Can watching horror films be harmful to your children?

Things that go bump in the night have always been a fear of children; however, around Halloween time, the frequency of kids rushing into their…
Can watching horror films be harmful to your children?

As Halloween draws near many parents wonder whether allowing their children to watch horror movies can be harmful for them. (Shutterstock)

Things that go bump in the night have always been a fear of children; however, around Halloween time, the frequency of kids rushing into their parents’ room in the middle of the night after waking up from a nightmare seems to increase.

Naturally this is often traced back to seeing a scary movie, which Licensed Clinical Psychologist Lawrence Ross PhD tells VOXXI can cause more damage than most moms and dads realize.

SEE ALSO: Psychology of Halloween costumes: How does choice affect self-image?

“It can be serious depending on how vulnerable somebody is to stress and anxiety,” Ross said. “The effects can be long-term nightmares, feelings of anxiety, paranoia, less trusting of others. Those can last a day, a month or longer.”

Invariably, the dangers of scary movies have become more acute over the decades as Hollywood continues to push gore levels to new heights. As for kids, the biggest issue stems from their inability to distill what’s real and what’s not.

For adults, watching a scary movie that they know isn’t real still results in physiological responses such as raised heartbeats, sweaty palms and shallow breathing.

What about kids watching the same material?

“Very often things that adults can deal with are not things that children can deal with, especially not younger children who have a hard time distinguishing fact from fiction,” Ross said. “They believe in the Tooth Fairy and Santa Claus. So when they see these movies about Freddy Krueger and Chuckie, it feels real to them.”

Backing up Ross’ claim is a University of Wisconsin study involving 150 college students and the effects they experienced after watching horror movies when they were children. The report found that more than half experienced issues with eating, sleeping and increased anxiety.

Also, a third reported avoidance of the scary movie situation, while a quarter reported obsessive thinking or talking about the frightening situation. Overall, a quarter of the students felt lingering effects a year or more later after seeing the film as a child.

Ross said the biggest takeaway from the study is that what we think consciously and what happens unconsciously are two very different things.

“Sometimes we think we’re much more well put together and stronger emotionally than we actually are, and things that we don’t think are going to affect us actually affect us more than we realize that they will,” Ross said.

“What does [watching a scary movie] do to a child’s psyche unconsciously in terms of having them feel that the world is a dangerous place and becoming more paranoid about the world and having anxiety? It increases those things and that’s probably not a great thing.”

If parents are looking for some sort of guideline regarding when a child or teen may be able to handle a scary movie, Ross refers to psychologist Jean Piaget, who suggested at the age of 12 children reach the level of formal operations, where they can really compare and weigh relative things.

“Prior to that you’re in concrete operations,” Ross said. “When they’re exposed to these kind of stimuli, the effect is much more potent than when you’re more mature in the form of formal operations and you can understand the relative values of things.”

Finally, many kids skirt the issue of watching scary movies while sleeping over at a friend’s house. Ross said it’s the parents’ duty to express their child’s parameters before leaving their son or daughter at someone else’s home.

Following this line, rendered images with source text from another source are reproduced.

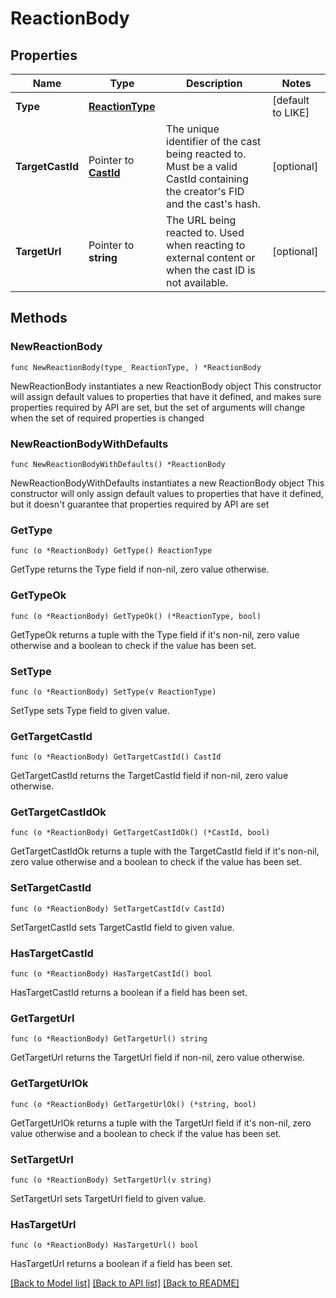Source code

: # ReactionBody

## Properties

Name | Type | Description | Notes
------------ | ------------- | ------------- | -------------
**Type** | [**ReactionType**](ReactionType.md) |  | [default to LIKE]
**TargetCastId** | Pointer to [**CastId**](CastId.md) | The unique identifier of the cast being reacted to. Must be a valid CastId containing the creator&#39;s FID and the cast&#39;s hash. | [optional] 
**TargetUrl** | Pointer to **string** | The URL being reacted to. Used when reacting to external content or when the cast ID is not available. | [optional] 

## Methods

### NewReactionBody

`func NewReactionBody(type_ ReactionType, ) *ReactionBody`

NewReactionBody instantiates a new ReactionBody object
This constructor will assign default values to properties that have it defined,
and makes sure properties required by API are set, but the set of arguments
will change when the set of required properties is changed

### NewReactionBodyWithDefaults

`func NewReactionBodyWithDefaults() *ReactionBody`

NewReactionBodyWithDefaults instantiates a new ReactionBody object
This constructor will only assign default values to properties that have it defined,
but it doesn't guarantee that properties required by API are set

### GetType

`func (o *ReactionBody) GetType() ReactionType`

GetType returns the Type field if non-nil, zero value otherwise.

### GetTypeOk

`func (o *ReactionBody) GetTypeOk() (*ReactionType, bool)`

GetTypeOk returns a tuple with the Type field if it's non-nil, zero value otherwise
and a boolean to check if the value has been set.

### SetType

`func (o *ReactionBody) SetType(v ReactionType)`

SetType sets Type field to given value.


### GetTargetCastId

`func (o *ReactionBody) GetTargetCastId() CastId`

GetTargetCastId returns the TargetCastId field if non-nil, zero value otherwise.

### GetTargetCastIdOk

`func (o *ReactionBody) GetTargetCastIdOk() (*CastId, bool)`

GetTargetCastIdOk returns a tuple with the TargetCastId field if it's non-nil, zero value otherwise
and a boolean to check if the value has been set.

### SetTargetCastId

`func (o *ReactionBody) SetTargetCastId(v CastId)`

SetTargetCastId sets TargetCastId field to given value.

### HasTargetCastId

`func (o *ReactionBody) HasTargetCastId() bool`

HasTargetCastId returns a boolean if a field has been set.

### GetTargetUrl

`func (o *ReactionBody) GetTargetUrl() string`

GetTargetUrl returns the TargetUrl field if non-nil, zero value otherwise.

### GetTargetUrlOk

`func (o *ReactionBody) GetTargetUrlOk() (*string, bool)`

GetTargetUrlOk returns a tuple with the TargetUrl field if it's non-nil, zero value otherwise
and a boolean to check if the value has been set.

### SetTargetUrl

`func (o *ReactionBody) SetTargetUrl(v string)`

SetTargetUrl sets TargetUrl field to given value.

### HasTargetUrl

`func (o *ReactionBody) HasTargetUrl() bool`

HasTargetUrl returns a boolean if a field has been set.


[[Back to Model list]](../README.md#documentation-for-models) [[Back to API list]](../README.md#documentation-for-api-endpoints) [[Back to README]](../README.md)



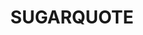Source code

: ---
layout: media
title: "SUGARQUOTE"
categories: aural
blurb: "SUGARQUOTE"
ads: false
share: false
sound:
  type: playlists
  id: 348985840
  show_plays: false
---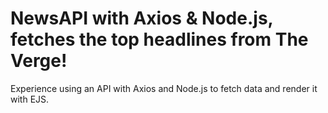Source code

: # NewsAPI with Axios & Node.js, fetches the top headlines from The Verge!
Experience using an API with Axios and Node.js to fetch data and render it with EJS.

“They should be very diligent because it doesn’t take a lot of these experiences, especially with a younger child, to create a problematic situation,” Ross said. “So you should know the parents of the kid they’re visiting and tell them basically the rules of what you do and don’t allow.

“In one or two sentences, you can lay out what’s appropriate and what’s not appropriate in your child and make sure the other parent is on board with that. And if they’re not on board, don’t let the child go over.”

 Tips regarding scary movies

Ross listed a few things parents can do to reduce the negative effects of horror movies:

  • Monitor what children are watching.
  • Make sure the movie/show is developmentally appropriate.
  • Don’t be afraid to employ parental controls on televisions and computers.
  • Talk to your children about their fears.
  • Set limits for your child regarding questionable material.